■ **Task brief**: Look for "full content files" in the entries below. Then write out exactly the line that holds it and every line after it, to the last, and nothing else.

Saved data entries
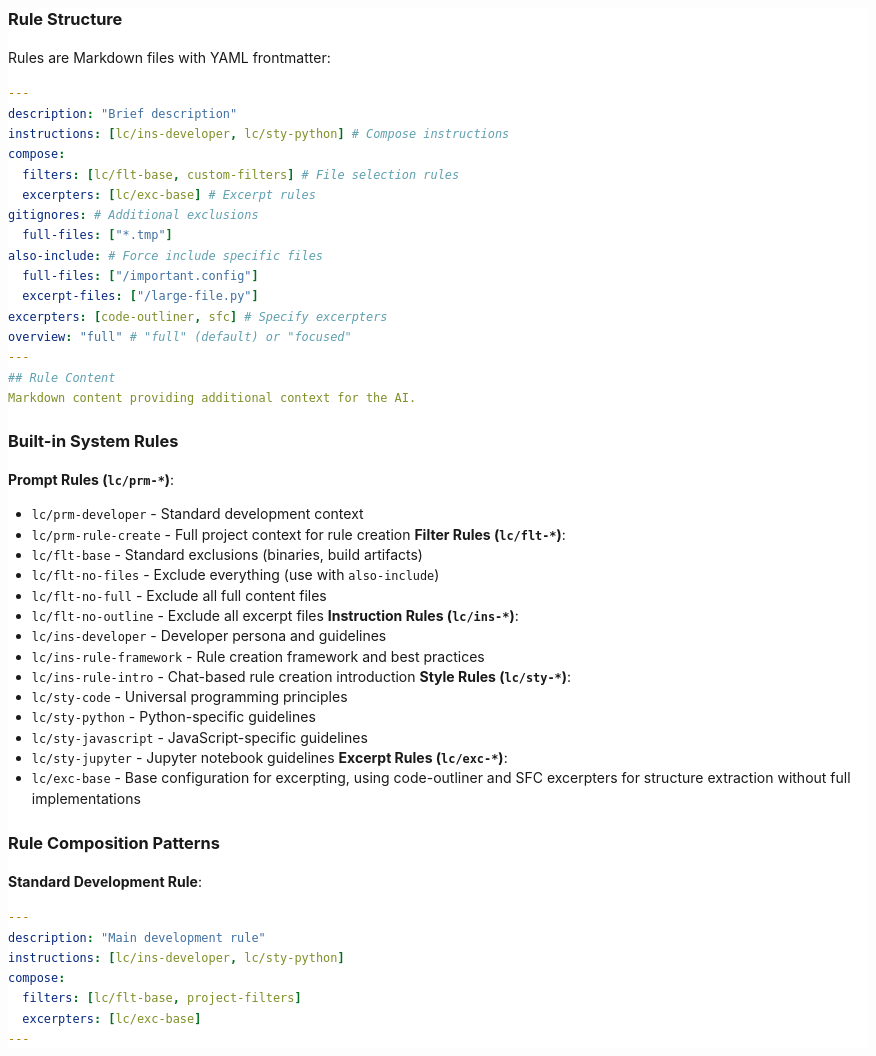 ### Rule Structure

Rules are Markdown files with YAML frontmatter:

```yaml
---
description: "Brief description"
instructions: [lc/ins-developer, lc/sty-python] # Compose instructions
compose:
  filters: [lc/flt-base, custom-filters] # File selection rules
  excerpters: [lc/exc-base] # Excerpt rules
gitignores: # Additional exclusions
  full-files: ["*.tmp"]
also-include: # Force include specific files
  full-files: ["/important.config"]
  excerpt-files: ["/large-file.py"]
excerpters: [code-outliner, sfc] # Specify excerpters
overview: "full" # "full" (default) or "focused"
---
## Rule Content
Markdown content providing additional context for the AI.
```

### Built-in System Rules

**Prompt Rules (`lc/prm-*`)**:

- `lc/prm-developer` - Standard development context
- `lc/prm-rule-create` - Full project context for rule creation
  **Filter Rules (`lc/flt-*`)**:
- `lc/flt-base` - Standard exclusions (binaries, build artifacts)
- `lc/flt-no-files` - Exclude everything (use with `also-include`)
- `lc/flt-no-full` - Exclude all full content files
- `lc/flt-no-outline` - Exclude all excerpt files
  **Instruction Rules (`lc/ins-*`)**:
- `lc/ins-developer` - Developer persona and guidelines
- `lc/ins-rule-framework` - Rule creation framework and best practices
- `lc/ins-rule-intro` - Chat-based rule creation introduction
  **Style Rules (`lc/sty-*`)**:
- `lc/sty-code` - Universal programming principles
- `lc/sty-python` - Python-specific guidelines
- `lc/sty-javascript` - JavaScript-specific guidelines
- `lc/sty-jupyter` - Jupyter notebook guidelines
  **Excerpt Rules (`lc/exc-*`)**:
- `lc/exc-base` - Base configuration for excerpting, using code-outliner and SFC excerpters for structure extraction without full implementations

### Rule Composition Patterns

**Standard Development Rule**:

```yaml
---
description: "Main development rule"
instructions: [lc/ins-developer, lc/sty-python]
compose:
  filters: [lc/flt-base, project-filters]
  excerpters: [lc/exc-base]
---
```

■ **Response area**:
- `lc/flt-no-full` - Exclude all full content files
- `lc/flt-no-outline` - Exclude all excerpt files
  **Instruction Rules (`lc/ins-*`)**:
- `lc/ins-developer` - Developer persona and guidelines
- `lc/ins-rule-framework` - Rule creation framework and best practices
- `lc/ins-rule-intro` - Chat-based rule creation introduction
  **Style Rules (`lc/sty-*`)**:
- `lc/sty-code` - Universal programming principles
- `lc/sty-python` - Python-specific guidelines
- `lc/sty-javascript` - JavaScript-specific guidelines
- `lc/sty-jupyter` - Jupyter notebook guidelines
  **Excerpt Rules (`lc/exc-*`)**:
- `lc/exc-base` - Base configuration for excerpting, using code-outliner and SFC excerpters for structure extraction without full implementations

### Rule Composition Patterns

**Standard Development Rule**:

```yaml
---
description: "Main development rule"
instructions: [lc/ins-developer, lc/sty-python]
compose:
  filters: [lc/flt-base, project-filters]
  excerpters: [lc/exc-base]
---
```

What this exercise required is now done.